Monday, August 1, 2011

Charlie Brooker | Let's think outside the box here: maybe blue-sky thinking is nonsense

Imagine sitting in a meeting room trying to make sense of that lot. Imagine them collectively giving you policy advice over a tea urn and a platter of sandwiches. Andy darkly gruffing and grumping and breaking off every few minutes to check the Guardian homepage on his iPhone. Gideon wondering how many coins there are in a pound then snorting through his nose as he draws a penis murdering a tramp on his satchel. Steve idly tossing a Hacky Sack around and suggesting the next cabinet meeting should be held in a birthing pool. Talk about conflicting approaches. The cognitive dissonance would grow so loud you'd turn olive and giddy. And then you wouldn't know which one to vomit over first. (Although since you're David Cameron, the correct answer is "yourself".)

However, most of the focus so far has Hilton 's laid-back dress sense and Professor Branestawm wackiness of his ideas that are funny have been started, but they seem less tittersome more extreme. But what sticks in my throat, is the sheer stinking crapness numbed by them.

"Nudge unit". "Big Company". "Hug a Hoodie". They like the title of the disgusting business Psycho-books-sound: the type of timewasting Who Moved My Cheese? groovy CEO Bullshit routinely found confusing on the shelves of every airport bookstore in the world. Apart from being a pale substitute for real creativity - a device for producing gray business wonks error even for David Bowie in his experimental peak - these books are the direct suit and tie office-thick corresponds to that embarrassing motivational self-help tomes that prey on the uncertain and promised to turn her life before it dissolves into a pudding of "strategies" and "systems", and especially agonizing metaphors.

Be honest. We 've all read at least one of those personal empowerment classics. Or at least he was leafing through a book store. Any idiot could churn out one. In fact, let 's write one now.

We'll call it Break in Your Lifehorse. Chapter 1: imagine your hopes and dreams are a galloping stallion, wild and untamed. Chapter 2: now picture yourself throwing a glowing lasso of light around its neck.

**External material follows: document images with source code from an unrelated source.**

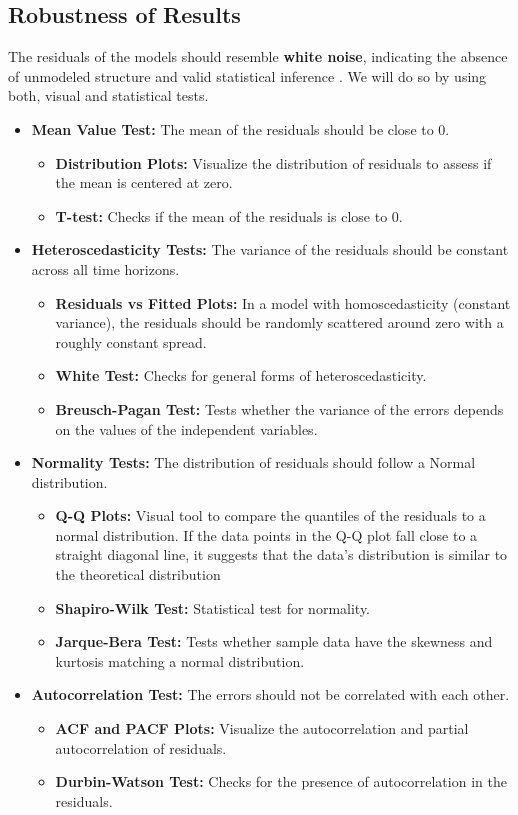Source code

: \documentclass[11pt,english,a4paper,hidelinks]{book}
\begin{document}
\subsection{Robustness of Results}
The residuals of the models should resemble \textbf{white noise}, indicating the absence of unmodeled structure and valid statistical inference \textcite{enders1948applied}. We will do so by using both, visual and statistical tests.
\begin{itemize}
    \item \textbf{Mean Value Test:} The mean of the residuals should be close to 0.
        \begin{itemize}
            \item \textbf{Distribution Plots:} Visualize the distribution of residuals to assess if the mean is centered at zero.
            \item \textbf{T-test:} Checks if the mean of the residuals is close to 0.
        \end{itemize}
    \item \textbf{Heteroscedasticity Tests:} The variance of the residuals should be constant across all time horizons.
        \begin{itemize}
            \item \textbf{Residuals vs Fitted Plots:} In a model with homoscedasticity (constant variance), the residuals should be randomly scattered around zero with a roughly constant spread.
            \item \textbf{White Test:} Checks for general forms of heteroscedasticity.
            \item \textbf{Breusch-Pagan Test:} Tests whether the variance of the errors depends on the values of the independent variables.
        \end{itemize}
    \item \textbf{Normality Tests:} The distribution of residuals should follow a Normal distribution.
        \begin{itemize}
            \item \textbf{Q-Q Plots:} Visual tool to compare the quantiles of the residuals to a normal distribution. If the data points in the Q-Q plot fall close to a straight diagonal line, it suggests that the data's distribution is similar to the theoretical distribution
            \item \textbf{Shapiro-Wilk Test:} Statistical test for normality.
            \item \textbf{Jarque-Bera Test:} Tests whether sample data have the skewness and kurtosis matching a normal distribution.
        \end{itemize}
    \item \textbf{Autocorrelation Test:} The errors should not be correlated with each other.
        \begin{itemize}
            \item \textbf{ACF and PACF Plots:} Visualize the autocorrelation and partial autocorrelation of residuals.
            \item \textbf{Durbin-Watson Test:} Checks for the presence of autocorrelation in the residuals.
        \end{itemize}
\end{itemize}
\end{document}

Chapter 3: the dream stallion tries to jerk away from you, but if you dig in your heels and whisper at it, it will eventually calm down. Chapter 4: while it grazes, unsuspecting – leap on and saddle up! Chapter 5: ride it through the canyons of doubt and over the horizon of fear. Congratulations! You're achieve-anating! That'll be ?10.99 thanks. Don't forget to visit our website to buy the official Lifehorse Grooming Kit containing exclusive workcharts and a guide to customising your saddle. Coming soon: Break in Your Lovehorse (relationship healage for the recently bewildered), and Break in Your Lifepony (successanising strategies for the under-12s.)

There you go. Beam an e-copy of that to Hilton's Kindle, and I guarantee there'll be a Lifehorse in every nudge unit by 2013. Unless he's imagineered his way to having us all diced up and fed to the swans by big society shock troopers as part of some Rainbownomics initiative by then. Which is inevitable. Inevitable.